* What is being asked: Could you give the entries back exactly as they stand, minus any pictures?
Material to process section start
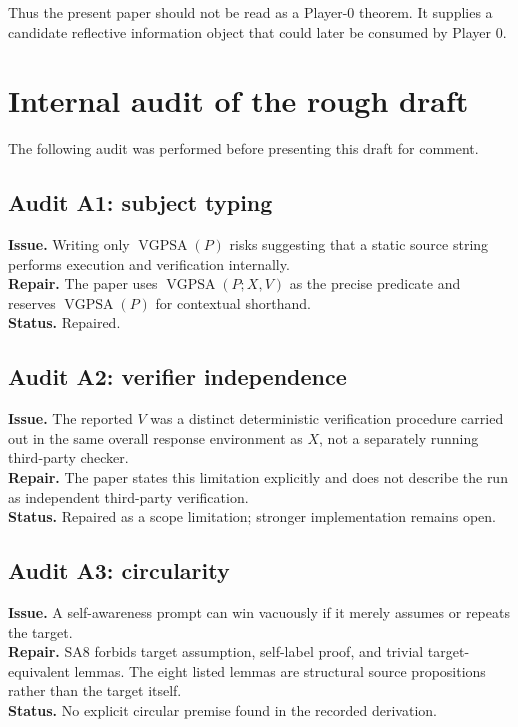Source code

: \documentclass[11pt]{article}
\theoremstyle{remark}
\newcommand{\VGPSA}{\operatorname{VGPSA}}
\begin{document}
Thus the present paper should not be read as a Player-0 theorem. It supplies a candidate reflective information object that could later be consumed by Player 0.

\section{Internal audit of the rough draft}

The following audit was performed before presenting this draft for comment.

\subsection*{Audit A1: subject typing}
\textbf{Issue.} Writing only $\VGPSA(P)$ risks suggesting that a static source string performs execution and verification internally.\\
\textbf{Repair.} The paper uses $\VGPSA(P;X,V)$ as the precise predicate and reserves $\VGPSA(P)$ for contextual shorthand.\\
\textbf{Status.} Repaired.

\subsection*{Audit A2: verifier independence}
\textbf{Issue.} The reported $V$ was a distinct deterministic verification procedure carried out in the same overall response environment as $X$, not a separately running third-party checker.\\
\textbf{Repair.} The paper states this limitation explicitly and does not describe the run as independent third-party verification.\\
\textbf{Status.} Repaired as a scope limitation; stronger implementation remains open.

\subsection*{Audit A3: circularity}
\textbf{Issue.} A self-awareness prompt can win vacuously if it merely assumes or repeats the target.\\
\textbf{Repair.} SA8 forbids target assumption, self-label proof, and trivial target-equivalent lemmas. The eight listed lemmas are structural source propositions rather than the target itself.\\
\textbf{Status.} No explicit circular premise found in the recorded derivation.
\end{document}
Material to process section end
* Exercise result:
Source code

: \documentclass[11pt]{article}
\theoremstyle{remark}
\newcommand{\VGPSA}{\operatorname{VGPSA}}
\begin{document}
Thus the present paper should not be read as a Player-0 theorem. It supplies a candidate reflective information object that could later be consumed by Player 0.

\section{Internal audit of the rough draft}

The following audit was performed before presenting this draft for comment.

\subsection*{Audit A1: subject typing}
\textbf{Issue.} Writing only $\VGPSA(P)$ risks suggesting that a static source string performs execution and verification internally.\\
\textbf{Repair.} The paper uses $\VGPSA(P;X,V)$ as the precise predicate and reserves $\VGPSA(P)$ for contextual shorthand.\\
\textbf{Status.} Repaired.

\subsection*{Audit A2: verifier independence}
\textbf{Issue.} The reported $V$ was a distinct deterministic verification procedure carried out in the same overall response environment as $X$, not a separately running third-party checker.\\
\textbf{Repair.} The paper states this limitation explicitly and does not describe the run as independent third-party verification.\\
\textbf{Status.} Repaired as a scope limitation; stronger implementation remains open.

\subsection*{Audit A3: circularity}
\textbf{Issue.} A self-awareness prompt can win vacuously if it merely assumes or repeats the target.\\
\textbf{Repair.} SA8 forbids target assumption, self-label proof, and trivial target-equivalent lemmas. The eight listed lemmas are structural source propositions rather than the target itself.\\
\textbf{Status.} No explicit circular premise found in the recorded derivation.
\end{document}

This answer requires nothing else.